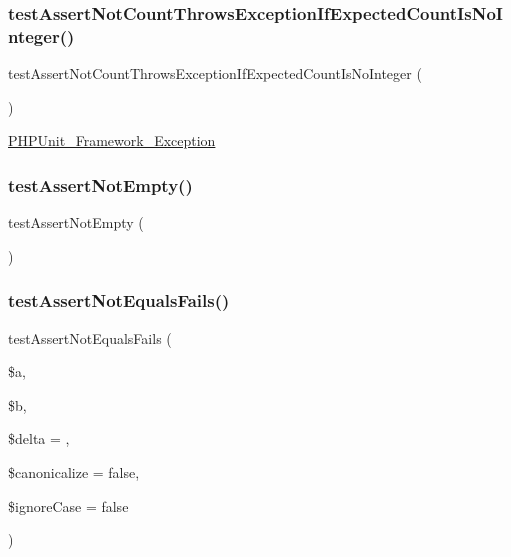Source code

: \subsubsection{\texorpdfstring{test\+Assert\+Not\+Count\+Throws\+Exception\+If\+Expected\+Count\+Is\+No\+Integer()}{testAssertNotCountThrowsExceptionIfExpectedCountIsNoInteger()}}
{\footnotesize\ttfamily test\+Assert\+Not\+Count\+Throws\+Exception\+If\+Expected\+Count\+Is\+No\+Integer (\begin{DoxyParamCaption}{ }\end{DoxyParamCaption})}

\mbox{\hyperlink{class_p_h_p_unit___framework___exception}{P\+H\+P\+Unit\+\_\+\+Framework\+\_\+\+Exception}} \mbox{\label{class_framework___assert_test_ac14ac3a143df96f3109cffef3b4822b9}} 
\subsubsection{\texorpdfstring{test\+Assert\+Not\+Empty()}{testAssertNotEmpty()}}
{\footnotesize\ttfamily test\+Assert\+Not\+Empty (\begin{DoxyParamCaption}{ }\end{DoxyParamCaption})}

\mbox{\label{class_framework___assert_test_ac1e610782c9e5d7ab2115c4d7052727d}} 
\subsubsection{\texorpdfstring{test\+Assert\+Not\+Equals\+Fails()}{testAssertNotEqualsFails()}}
{\footnotesize\ttfamily test\+Assert\+Not\+Equals\+Fails (\begin{DoxyParamCaption}\item[{}]{\$a,  }\item[{}]{\$b,  }\item[{}]{\$delta = {},  }\item[{}]{\$canonicalize = {\ttfamily false},  }\item[{}]{\$ignore\+Case = {\ttfamily false} }\end{DoxyParamCaption})}


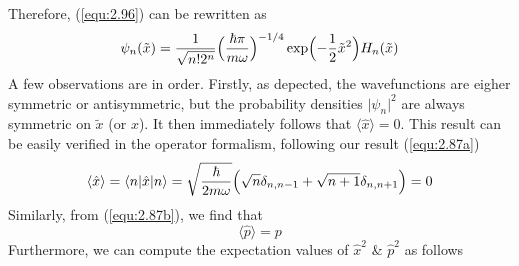 Therefore, (\ref{equ:2.96}) can be rewritten as
\begin{equation}
  \psi_n(\tilde{x}) = \frac{1}{\sqrt{n!2^n}}
  \Bigl(
    \frac{\hbar \pi}{m\omega}
    \Bigr)^{-1/4}
    \exp\Bigl(-\frac{1}{2}\tilde{x}^2\Bigr)
    H_n(\tilde{x})
  \label{equ:2.98}
\end{equation}
A few observations are in order. Firstly, as depected, the
wavefunctions are eigher symmetric or antisymmetric, but the
probability densities $\vert \psi_n\vert ^2$ are always symmetric on
$\tilde{x}$ (or $x$). It then immediately follows that
$\langle \hat{x}\rangle  = 0$. This result can be easily verified in the
operator formalism, following our result (\ref{equ:2.87a})
\begin{equation}
  \langle \hat{x}\rangle  = \langle n\vert \hat{x}\vert n\rangle  = \sqrt{\frac{\hbar}{2m\omega}}
  \Bigl(
  \sqrt{n}\delta_{n, n-1} + \sqrt{n+1}\delta_{n, n+1}
  \Bigr)
  = 0
  \label{equ:2.99}
\end{equation}
Similarly, from (\ref{equ:2.87b}), we find that
\begin{equation}
  \langle \hat{p}\rangle  = p
  \label{equ:2.100}
\end{equation}
Furthermore, we can compute the expectation values of
$\hat{x}^2$ \& $\hat{p}^2$ as follows

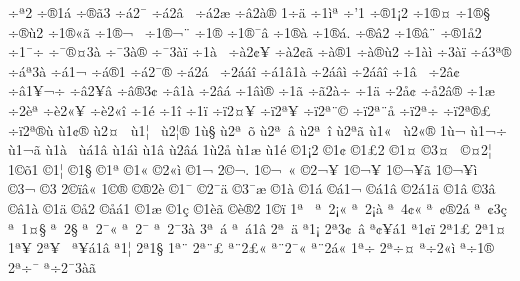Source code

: {^^f7^^ad^^aa2
^^f7^^ad^^ae1^^e1
^^f7^^ad^^ae^^e33
^^f7^^ad^^e12^^af
^^f7^^ad^^e12^^e2^^a0
^^f7^^ad^^e12^^e6
^^f7^^ad^^e22^^e0^^ae
1^^f7^^ad^^e4
^^f71^^ad^^ec^^aa
^^f7^^ad'1
^^f7^^ae1^^a12
^^f71^^ae^^a4
^^f71^^ae^^a7
^^f7^^ae^^f92
^^f71^^ae^^ab^^e3
^^f71^^ae^^ac^^a0
^^f71^^ae^^ac^^a8
^^f71^^ae^^ad
^^f71^^ae^^af^^e2
^^f71^^ae^^e0
^^f71^^ae^^e1.
^^f7^^ae^^e22
^^f71^^ae^^e2^^a8
^^f7^^ae1^^e52
^^f71^^af^^f7
^^f7^^af^^ae^^a43^^e0
^^f7^^af3^^e0^^ae
^^f7^^af3^^e0^^ef
^^f71^^e0^^a0
^^f7^^e02^^a2^^a5
^^f7^^e02^^a2^^e3
^^f7^^e0^^ae1
^^f7^^e0^^ae^^f92
^^f71^^e0^^ec
^^f73^^e0^^ef
^^f7^^e13^^aa^^ae
^^f7^^e1^^aa3^^e0
^^f7^^e11^^ac
^^f7^^e1^^ae1
^^f7^^e12^^af^^ae
^^f7^^e12^^e1^^a0
^^f72^^e1^^e1^^ee
^^f7^^e11^^e21^^e0
^^f72^^e1^^e2^^ec
^^f72^^e1^^e2^^ee
^^f71^^e2^^a0
^^f72^^e2^^a2
^^f7^^e21^^a5^^ac^^f7
^^f7^^e22^^ad^^a5^^e2
^^f7^^e2^^ae3^^a2
^^f7^^e21^^e0
^^f72^^e2^^e1
^^f71^^e2^^ec^^ae
^^f71^^e3
^^f7^^e32^^e0^^f7
^^f71^^e4
^^f72^^e5^^a2
^^f7^^e52^^e2^^ae
^^f71^^e6
^^f72^^e8^^aa
^^f7^^e82^^ab^^a5
^^f7^^e82^^ab^^ee
^^f71^^e9
^^f71^^ee
^^f71^^ef
^^f7^^ef2^^a4^^a5
^^f7^^ef2^^aa^^a5
^^f7^^ef2^^aa^^a8^^a9
^^f7^^ef2^^aa^^a8^^e5
^^f7^^ef2^^aa^^f7
^^f7^^ef2^^aa^^ae^^a3
^^f7^^ef2^^aa^^ae^^f9
^^f91^^a2^^ae
^^f92^^a4^^a0^^ad
^^f91^^a6^^a0
^^f92^^a6^^ae
1^^f9^^a7
^^f92^^aa^^a0^^f5
^^f92^^aa^^a0^^e2
^^f92^^aa^^a0^^ee
^^f92^^aa^^e3
^^f91^^ab^^a0
^^f92^^ab^^ae
1^^f9^^ac
^^f91^^ac^^f7
^^f91^^ac^^e3
^^f91^^e0^^a0
^^f9^^e11^^e2
^^f91^^e1^^ec
^^f91^^e2
^^f92^^e2^^e1
1^^f92^^e5
^^f91^^e6
^^f91^^e9
^^a91^^a12
^^a91^^a2
^^a91^^a32
^^a91^^a4
^^a93^^a4^^a0
^^a9^^a42^^a6
1^^a9^^f51
^^a91^^a6
^^a91^^a7
^^a91^^aa
^^a91^^ab
^^a92^^ab^^ec
^^a91^^ac
2^^a9^^ac.
1^^a9^^ac^^a0^^ab
^^a92^^ac^^a5^^ad
1^^a9^^ac^^a5^^ad^^ad
1^^a9^^ac^^a5^^ad^^e3
1^^a9^^ac^^a5^^ad^^ec
^^a93^^ac^^ad
^^a93^^ad
2^^a9^^ad^^ef^^e2^^ab
1^^a9^^ae
^^a9^^ae2^^e8
^^a91^^af
^^a92^^af^^e4
^^a93^^af^^e6
^^a91^^e0
^^a91^^e1
^^a9^^e11^^ac
^^a9^^e11^^e2
^^a92^^e11^^e4
^^a91^^e2
^^a93^^e2^^a0
^^a9^^e21^^e0
^^a91^^e4
^^a9^^e52
^^a9^^e5^^e11
^^a91^^e6
^^a91^^e7
^^a91^^e8^^ad^^e3
^^a9^^e8^^ae2
1^^a9^^ef
1^^aa^^a0
^^aa^^a02^^a1^^ab
^^aa^^a02^^a1^^e0
^^aa^^a04^^a2^^ab
^^aa^^a0^^a2^^ae2^^e1
^^aa^^a0^^a23^^e7
^^aa^^a01^^a4^^a7
^^aa^^a02^^a7^^ad
^^aa^^a02^^af^^ab
^^aa^^a02^^af^^ad
^^aa^^a02^^af3^^e0
3^^aa^^a0^^e1
^^aa^^a0^^e11^^e2
2^^aa^^a0^^e4
^^aa1^^a1
2^^aa3^^a2^^a0^^e2
^^aa^^a2^^a5^^e11
^^aa1^^a2^^ef
2^^aa1^^a3
2^^aa1^^a4
1^^aa^^a5
2^^aa^^a5^^a0
^^aa^^a5^^e11^^e2
^^aa1^^a6
2^^aa1^^a7
1^^aa^^a8
2^^aa^^a8^^a3
^^aa^^a82^^a3^^ab
^^aa^^a82^^af^^ab
^^aa^^a82^^e1^^ab
1^^aa^^f7
2^^aa^^f7^^a4
^^aa^^f72^^ab^^ec
^^aa^^f71^^ae
2^^aa^^f7^^af
^^aa^^f72^^af3^^e0^^e3
}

◇ ◇ ◇ ◇ ◇ ◇ ◇

Wherever a line in the data above contains the word "follows", copy that line.

(Task output)
$\tilde{x}$ (or $x$). It then immediately follows that
$\hat{x}^2$ \& $\hat{p}^2$ as follows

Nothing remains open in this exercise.